:: What the task requires ::
Write out the material below exactly, beginning at the line that contains "API Token (required)" and ending with its last line, both ends included; write nothing else.

:: Data for the task ::
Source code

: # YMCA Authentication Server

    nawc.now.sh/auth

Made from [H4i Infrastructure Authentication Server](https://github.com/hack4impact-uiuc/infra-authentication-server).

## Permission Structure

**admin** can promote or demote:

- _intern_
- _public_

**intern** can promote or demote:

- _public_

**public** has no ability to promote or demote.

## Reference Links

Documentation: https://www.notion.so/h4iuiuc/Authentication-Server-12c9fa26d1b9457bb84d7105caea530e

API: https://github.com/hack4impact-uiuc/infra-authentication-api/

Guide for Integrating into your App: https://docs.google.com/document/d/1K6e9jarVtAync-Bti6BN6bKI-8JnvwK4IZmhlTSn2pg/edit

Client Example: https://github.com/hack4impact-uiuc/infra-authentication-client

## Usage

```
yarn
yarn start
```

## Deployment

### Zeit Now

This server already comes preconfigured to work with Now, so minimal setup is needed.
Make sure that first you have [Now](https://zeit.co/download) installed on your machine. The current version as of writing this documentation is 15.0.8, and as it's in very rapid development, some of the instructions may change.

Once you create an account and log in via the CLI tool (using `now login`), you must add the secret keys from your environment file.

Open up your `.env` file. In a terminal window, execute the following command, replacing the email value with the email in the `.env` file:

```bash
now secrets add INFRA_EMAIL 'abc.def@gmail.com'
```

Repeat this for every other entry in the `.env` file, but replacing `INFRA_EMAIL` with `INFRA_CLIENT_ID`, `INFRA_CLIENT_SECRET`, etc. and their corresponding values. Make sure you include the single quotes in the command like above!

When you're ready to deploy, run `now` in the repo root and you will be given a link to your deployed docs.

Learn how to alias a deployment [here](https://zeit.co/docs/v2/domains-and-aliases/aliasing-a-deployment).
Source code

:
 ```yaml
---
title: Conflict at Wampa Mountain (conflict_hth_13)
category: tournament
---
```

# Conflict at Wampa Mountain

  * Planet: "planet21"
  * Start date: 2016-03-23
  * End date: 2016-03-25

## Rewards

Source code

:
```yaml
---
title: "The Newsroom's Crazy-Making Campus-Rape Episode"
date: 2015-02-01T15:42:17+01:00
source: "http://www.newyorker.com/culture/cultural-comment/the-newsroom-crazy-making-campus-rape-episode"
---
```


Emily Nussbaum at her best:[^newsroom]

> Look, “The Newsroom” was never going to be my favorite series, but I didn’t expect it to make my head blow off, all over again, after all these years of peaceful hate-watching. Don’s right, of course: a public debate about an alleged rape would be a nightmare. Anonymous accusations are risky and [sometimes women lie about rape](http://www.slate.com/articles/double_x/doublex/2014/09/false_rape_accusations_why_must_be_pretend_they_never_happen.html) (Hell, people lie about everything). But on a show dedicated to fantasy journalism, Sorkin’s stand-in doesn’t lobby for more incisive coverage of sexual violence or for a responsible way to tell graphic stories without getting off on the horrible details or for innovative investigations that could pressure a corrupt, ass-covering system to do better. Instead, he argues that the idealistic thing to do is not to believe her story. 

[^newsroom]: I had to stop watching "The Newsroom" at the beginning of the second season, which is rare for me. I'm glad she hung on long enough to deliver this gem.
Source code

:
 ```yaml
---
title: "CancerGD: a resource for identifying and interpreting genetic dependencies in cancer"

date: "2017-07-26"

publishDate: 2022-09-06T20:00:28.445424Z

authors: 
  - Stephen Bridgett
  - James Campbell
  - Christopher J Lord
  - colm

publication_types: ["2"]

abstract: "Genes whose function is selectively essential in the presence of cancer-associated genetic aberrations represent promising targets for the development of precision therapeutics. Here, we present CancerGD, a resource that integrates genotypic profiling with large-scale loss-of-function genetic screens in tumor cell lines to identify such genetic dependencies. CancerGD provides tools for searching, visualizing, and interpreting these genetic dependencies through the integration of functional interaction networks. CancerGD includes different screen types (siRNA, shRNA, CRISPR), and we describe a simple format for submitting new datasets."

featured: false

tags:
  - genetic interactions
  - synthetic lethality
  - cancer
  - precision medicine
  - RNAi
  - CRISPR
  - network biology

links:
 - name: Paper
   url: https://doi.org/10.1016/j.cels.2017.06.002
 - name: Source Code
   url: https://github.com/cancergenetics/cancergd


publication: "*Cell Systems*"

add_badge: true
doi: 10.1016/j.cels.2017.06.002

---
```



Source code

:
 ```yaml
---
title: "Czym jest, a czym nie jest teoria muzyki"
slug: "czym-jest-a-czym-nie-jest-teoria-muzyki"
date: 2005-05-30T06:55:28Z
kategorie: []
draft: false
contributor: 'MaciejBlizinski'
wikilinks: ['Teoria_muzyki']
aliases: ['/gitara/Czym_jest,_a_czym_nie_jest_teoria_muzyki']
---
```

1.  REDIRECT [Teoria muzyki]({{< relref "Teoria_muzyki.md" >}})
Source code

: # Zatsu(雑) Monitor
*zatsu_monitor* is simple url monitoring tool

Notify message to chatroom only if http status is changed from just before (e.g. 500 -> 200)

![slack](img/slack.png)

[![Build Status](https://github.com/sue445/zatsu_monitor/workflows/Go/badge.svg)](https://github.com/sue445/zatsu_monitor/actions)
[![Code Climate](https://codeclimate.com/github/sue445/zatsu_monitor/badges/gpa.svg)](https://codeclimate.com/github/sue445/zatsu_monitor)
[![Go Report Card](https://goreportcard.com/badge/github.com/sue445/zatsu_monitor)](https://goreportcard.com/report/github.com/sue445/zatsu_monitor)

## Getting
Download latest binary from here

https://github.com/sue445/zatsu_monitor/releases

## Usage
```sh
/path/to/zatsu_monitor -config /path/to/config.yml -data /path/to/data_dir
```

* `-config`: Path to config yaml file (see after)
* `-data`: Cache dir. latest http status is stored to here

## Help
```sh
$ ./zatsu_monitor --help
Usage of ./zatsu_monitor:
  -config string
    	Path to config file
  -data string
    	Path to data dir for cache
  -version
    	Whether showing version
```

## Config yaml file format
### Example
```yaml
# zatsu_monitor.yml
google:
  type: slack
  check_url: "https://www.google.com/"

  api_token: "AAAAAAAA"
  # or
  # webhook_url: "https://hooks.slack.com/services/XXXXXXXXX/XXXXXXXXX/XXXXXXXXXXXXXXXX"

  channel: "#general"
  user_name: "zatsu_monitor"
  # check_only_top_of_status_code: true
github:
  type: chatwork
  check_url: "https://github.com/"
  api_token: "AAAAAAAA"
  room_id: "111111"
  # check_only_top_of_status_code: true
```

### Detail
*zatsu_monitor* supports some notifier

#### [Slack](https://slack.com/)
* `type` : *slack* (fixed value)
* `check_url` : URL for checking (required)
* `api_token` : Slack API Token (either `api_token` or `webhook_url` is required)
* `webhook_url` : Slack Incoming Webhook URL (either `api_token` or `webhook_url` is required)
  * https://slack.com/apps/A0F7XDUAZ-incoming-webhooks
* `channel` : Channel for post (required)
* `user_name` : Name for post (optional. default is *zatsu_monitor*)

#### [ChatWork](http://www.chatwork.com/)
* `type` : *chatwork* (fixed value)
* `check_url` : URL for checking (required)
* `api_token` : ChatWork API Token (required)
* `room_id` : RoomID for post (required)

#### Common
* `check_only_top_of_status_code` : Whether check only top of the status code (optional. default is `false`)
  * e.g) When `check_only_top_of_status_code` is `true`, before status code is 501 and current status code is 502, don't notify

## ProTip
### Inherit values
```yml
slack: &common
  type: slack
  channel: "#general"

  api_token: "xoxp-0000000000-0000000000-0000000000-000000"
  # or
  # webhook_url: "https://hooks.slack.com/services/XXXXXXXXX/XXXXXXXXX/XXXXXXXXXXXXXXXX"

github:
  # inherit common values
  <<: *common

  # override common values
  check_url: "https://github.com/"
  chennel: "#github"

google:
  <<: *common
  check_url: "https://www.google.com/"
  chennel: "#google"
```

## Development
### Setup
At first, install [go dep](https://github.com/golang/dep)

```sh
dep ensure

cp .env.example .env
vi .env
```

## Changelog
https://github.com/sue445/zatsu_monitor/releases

:: Reply ::
* `api_token` : ChatWork API Token (required)
* `room_id` : RoomID for post (required)

#### Common
* `check_only_top_of_status_code` : Whether check only top of the status code (optional. default is `false`)
  * e.g) When `check_only_top_of_status_code` is `true`, before status code is 501 and current status code is 502, don't notify

## ProTip
### Inherit values
```yml
slack: &common
  type: slack
  channel: "#general"

  api_token: "xoxp-0000000000-0000000000-0000000000-000000"
  # or
  # webhook_url: "https://hooks.slack.com/services/XXXXXXXXX/XXXXXXXXX/XXXXXXXXXXXXXXXX"

github:
  # inherit common values
  <<: *common

  # override common values
  check_url: "https://github.com/"
  chennel: "#github"

google:
  <<: *common
  check_url: "https://www.google.com/"
  chennel: "#google"
```

## Development
### Setup
At first, install [go dep](https://github.com/golang/dep)

```sh
dep ensure

cp .env.example .env
vi .env
```

## Changelog
https://github.com/sue445/zatsu_monitor/releases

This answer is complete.